Stillness Part V, Chapter 45
I have to begin this story where I can. It isn’t the beginning of the story; it’s the first day of my life that I really “remember” in the common sense of the term. It’s the day I left the home. It was also the day the Phenomenon occurred, as well as being the day that any number of people that I knew (presumably along with some people I did not know) were removed.
That’s an unfortunate word, but it’s the best one I’ve ever been able to come up with to describe what happened. They were removed. Other terms used by those of us who discuss this subject (a small group) include undone, unmade, uncreated, destroyed, eliminated, and erased. Erased is probably the most popular. I don’t deny that it’s a good fit, but I prefer removed.
Todd says that removed is a euphemism. He suggests that there is something Orwellian in my selection of the term, that I’m trying to hide the awful reality of what occurred behind a word that obscures tragedy with its vagueness, like when an airline makes reference in its annual report to a mysterious mid-air explosion killing all 257 people on board one of its planes as a “conversion” or “replacement” of its aircraft. I believe Todd is mistaken on this point. The word removed is not vague, nor does it shy away from reality. If there was an explosion, I would say explosion. If we knew people were killed, I would say they were killed.
But we don’t know any of that. We don’t know that anyone has been erased, or eliminated or destroyed.
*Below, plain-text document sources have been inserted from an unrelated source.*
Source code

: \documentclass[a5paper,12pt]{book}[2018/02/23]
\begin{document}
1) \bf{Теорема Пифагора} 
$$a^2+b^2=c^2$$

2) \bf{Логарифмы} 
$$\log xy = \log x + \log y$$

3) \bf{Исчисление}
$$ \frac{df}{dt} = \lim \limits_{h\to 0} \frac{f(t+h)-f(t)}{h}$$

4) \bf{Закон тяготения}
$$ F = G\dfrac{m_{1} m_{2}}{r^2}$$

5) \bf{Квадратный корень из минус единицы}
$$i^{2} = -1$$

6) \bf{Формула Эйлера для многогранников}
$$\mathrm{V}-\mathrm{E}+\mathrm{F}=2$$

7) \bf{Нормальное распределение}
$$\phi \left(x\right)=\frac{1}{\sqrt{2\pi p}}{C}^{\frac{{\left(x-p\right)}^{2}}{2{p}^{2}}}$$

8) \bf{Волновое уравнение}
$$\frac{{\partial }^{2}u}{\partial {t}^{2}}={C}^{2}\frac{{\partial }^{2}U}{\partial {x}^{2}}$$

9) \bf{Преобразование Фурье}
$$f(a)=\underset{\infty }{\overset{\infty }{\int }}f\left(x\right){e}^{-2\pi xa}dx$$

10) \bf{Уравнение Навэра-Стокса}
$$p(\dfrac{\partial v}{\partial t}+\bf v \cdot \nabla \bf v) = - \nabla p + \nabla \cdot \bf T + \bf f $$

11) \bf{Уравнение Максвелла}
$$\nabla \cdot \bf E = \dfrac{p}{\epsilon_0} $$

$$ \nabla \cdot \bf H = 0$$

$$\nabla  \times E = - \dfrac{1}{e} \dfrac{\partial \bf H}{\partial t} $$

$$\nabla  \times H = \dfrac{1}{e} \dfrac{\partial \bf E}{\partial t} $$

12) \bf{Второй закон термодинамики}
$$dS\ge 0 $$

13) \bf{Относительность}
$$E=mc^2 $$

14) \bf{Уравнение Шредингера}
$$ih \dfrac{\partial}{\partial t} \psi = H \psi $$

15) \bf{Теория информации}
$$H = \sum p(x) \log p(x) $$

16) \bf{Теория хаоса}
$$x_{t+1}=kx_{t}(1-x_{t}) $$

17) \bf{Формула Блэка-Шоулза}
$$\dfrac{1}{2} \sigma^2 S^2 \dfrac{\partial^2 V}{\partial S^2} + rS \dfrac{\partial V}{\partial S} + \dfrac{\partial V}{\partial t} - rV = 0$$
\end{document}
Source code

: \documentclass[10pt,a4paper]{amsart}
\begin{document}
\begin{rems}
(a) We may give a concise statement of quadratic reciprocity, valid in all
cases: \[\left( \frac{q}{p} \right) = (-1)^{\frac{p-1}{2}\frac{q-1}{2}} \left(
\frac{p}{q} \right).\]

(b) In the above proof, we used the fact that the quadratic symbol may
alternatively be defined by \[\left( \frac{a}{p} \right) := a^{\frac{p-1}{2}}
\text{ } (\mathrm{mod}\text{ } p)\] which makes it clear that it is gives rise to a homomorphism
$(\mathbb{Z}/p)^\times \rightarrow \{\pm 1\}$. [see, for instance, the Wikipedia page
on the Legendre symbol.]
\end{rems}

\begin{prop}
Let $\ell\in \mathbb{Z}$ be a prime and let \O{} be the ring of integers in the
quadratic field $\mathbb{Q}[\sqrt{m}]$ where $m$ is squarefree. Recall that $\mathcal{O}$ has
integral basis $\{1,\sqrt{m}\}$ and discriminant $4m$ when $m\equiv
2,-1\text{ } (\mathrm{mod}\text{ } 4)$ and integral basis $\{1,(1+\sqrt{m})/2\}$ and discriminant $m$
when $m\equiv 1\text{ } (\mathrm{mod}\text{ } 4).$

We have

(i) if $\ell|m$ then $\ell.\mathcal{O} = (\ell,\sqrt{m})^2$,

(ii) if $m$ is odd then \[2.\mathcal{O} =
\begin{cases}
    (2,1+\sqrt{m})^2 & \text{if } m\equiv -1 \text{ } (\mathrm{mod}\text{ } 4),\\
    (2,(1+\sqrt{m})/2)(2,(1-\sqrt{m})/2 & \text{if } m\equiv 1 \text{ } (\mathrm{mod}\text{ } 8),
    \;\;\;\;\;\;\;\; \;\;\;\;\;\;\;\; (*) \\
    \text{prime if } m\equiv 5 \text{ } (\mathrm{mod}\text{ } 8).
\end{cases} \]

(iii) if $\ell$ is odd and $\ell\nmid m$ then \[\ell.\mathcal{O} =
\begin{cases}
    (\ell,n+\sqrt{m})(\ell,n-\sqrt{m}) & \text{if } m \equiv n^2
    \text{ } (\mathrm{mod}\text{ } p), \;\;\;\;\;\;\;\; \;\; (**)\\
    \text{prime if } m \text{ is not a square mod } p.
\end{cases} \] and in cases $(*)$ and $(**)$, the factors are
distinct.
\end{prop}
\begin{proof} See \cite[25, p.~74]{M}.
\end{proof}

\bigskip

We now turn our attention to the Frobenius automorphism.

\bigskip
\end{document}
There is this nagging sense, this appalling and overwhelming fear, that they might have been. But we don’t know that for sure. Far from obscuring the horrible reality, I think the word drives the horror home. They were here, they’re gone, and we have no idea what happened to them.

Anyway, whatever it was that happened to them, it happened that day. The day I left the home. The first day of my life that I remember.
Perhaps I should clarify that.
It isn’t that I don’t remember events that occurred before that day. As a matter of fact, I remember a good many events, and in great detail. For example: I remember being on a bus one day when I was 23 months old. There were 37 people on the bus when my mother and I boarded it. There were 16 stops between where we boarded and where we got off. During the course of the trip, there were as many as 51 and as few as 29 people on the bus. I can tell you how many were sitting on the left side of the bus, how many on the right. How many were men, how many were women. How many got off at each stop and how many got on.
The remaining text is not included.